Conservatives are preparing to wage political war against Democrats by painting them as socialists — and therefore un-American. That’s what I learned from my research at the 2019 and 2020 Conservative Political Action Conference (CPAC), the largest annual meeting of conservatives in the country, which took place this year from Feb. 26 to 29. Speakers included conservative celebrities such as Diamond and Silk and top-of-the-ticket politicians such as Vice President Pence and President Trump. Young conservatives showed up in large numbers, recruited by organizations including Turning Point USA and the Leadership Institute — groups that organize budding conservative thinkers and activists, especially on college campuses nationwide.

CPAC 2020, like CPAC 2019, was a safe space for conservatives and Trump fans. I attended last year’s CPAC, when the theme was “Keep America Great,” and this year’s, with the theme of “America vs. Socialism.” Here’s what my interviews with attendees revealed about what Trump-era conservative activists see as the meaning of America — and how conservatives are likely to fight Democrats in this election.

Here’s how I did my research

Over two years, I interviewed 35 CPAC attendees about their political identities and the conservative policies, issues and values most important to them. For both years, I used convenience sampling of CPAC attendees for short (between five and 30 minutes), semi-structured interviews. These attendees spanned 12 college-age students and 23 older adults. Of these, 21 were men and 14 women, while 29 were white and six were nonwhite. Because there are nearly 20,000 CPAC attendees, this sample is small and imperfectly represents the whole. But qualitative methods can be useful for understanding how regular voters think about and approach politics. By speaking with and observing individuals, political scientists gain insight into what shapes political attitudes.

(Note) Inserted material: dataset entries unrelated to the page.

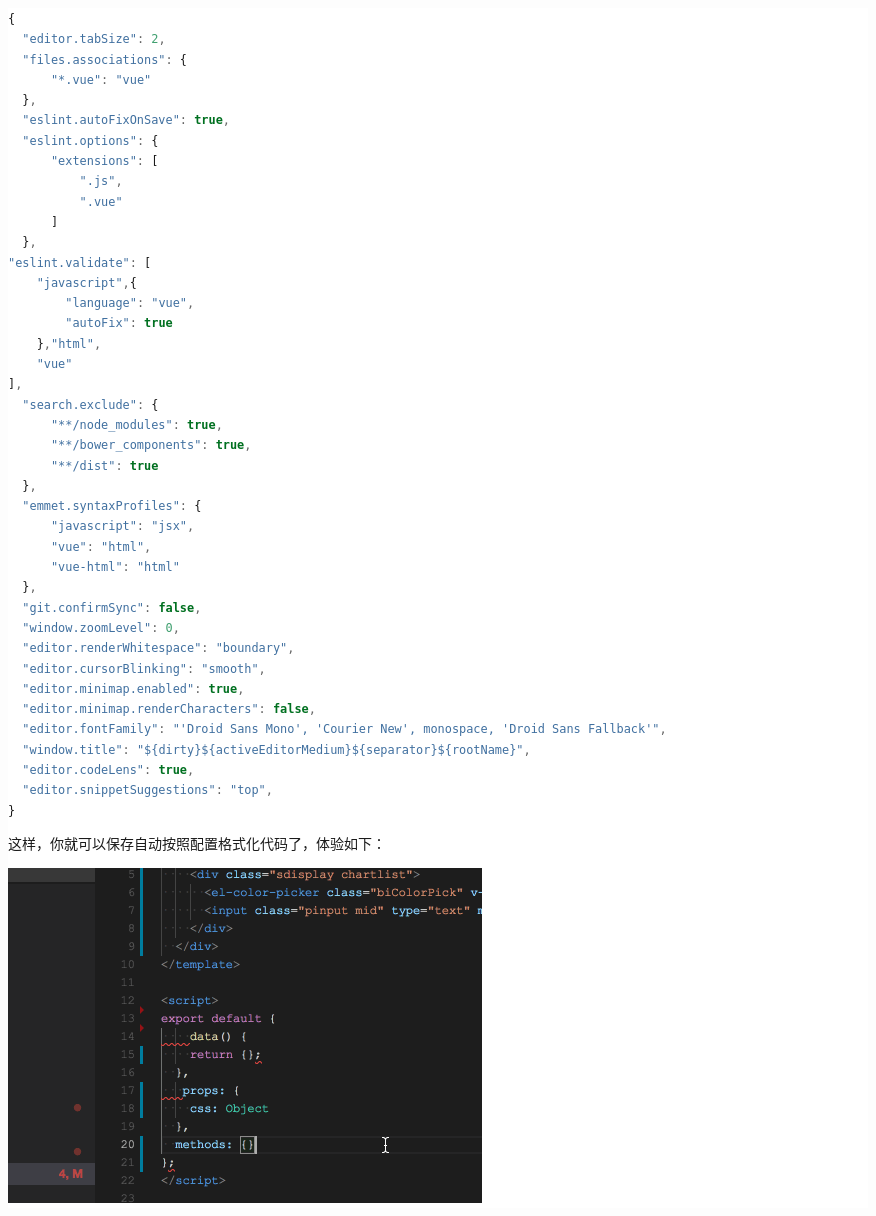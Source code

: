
 ```js
{
  "editor.tabSize": 2,
  "files.associations": {
      "*.vue": "vue"
  },
  "eslint.autoFixOnSave": true,
  "eslint.options": {
      "extensions": [
          ".js",
          ".vue"
      ]
  },
"eslint.validate": [
    "javascript",{
        "language": "vue",
        "autoFix": true
    },"html",
    "vue"
],
  "search.exclude": {
      "**/node_modules": true,
      "**/bower_components": true,
      "**/dist": true
  },
  "emmet.syntaxProfiles": {
      "javascript": "jsx",
      "vue": "html",
      "vue-html": "html"
  },
  "git.confirmSync": false,
  "window.zoomLevel": 0,
  "editor.renderWhitespace": "boundary",
  "editor.cursorBlinking": "smooth",
  "editor.minimap.enabled": true,
  "editor.minimap.renderCharacters": false,
  "editor.fontFamily": "'Droid Sans Mono', 'Courier New', monospace, 'Droid Sans Fallback'",
  "window.title": "${dirty}${activeEditorMedium}${separator}${rootName}",
  "editor.codeLens": true,
  "editor.snippetSuggestions": "top",
}
```

这样，你就可以保存自动按照配置格式化代码了，体验如下：

![](./media/eslint-save.gif)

In 2020, I also administered an online survey, which 23 attendees took on their phones during the conference, to supplement the in-person interviews. This survey also used convenience sampling; most respondents were under 30, and 75 percent were men. This survey asked respondents which values and policies were most important to the conservative movement as a whole and which identities most shape their political lives. Combining 35 semi-structured interviews with 23 survey responses along with five days of observing participants at the conference delivers insight into how identity shapes the contemporary conservative movement. My research is available on my website.

For strong conservatives, American identity is about individualism and freedom.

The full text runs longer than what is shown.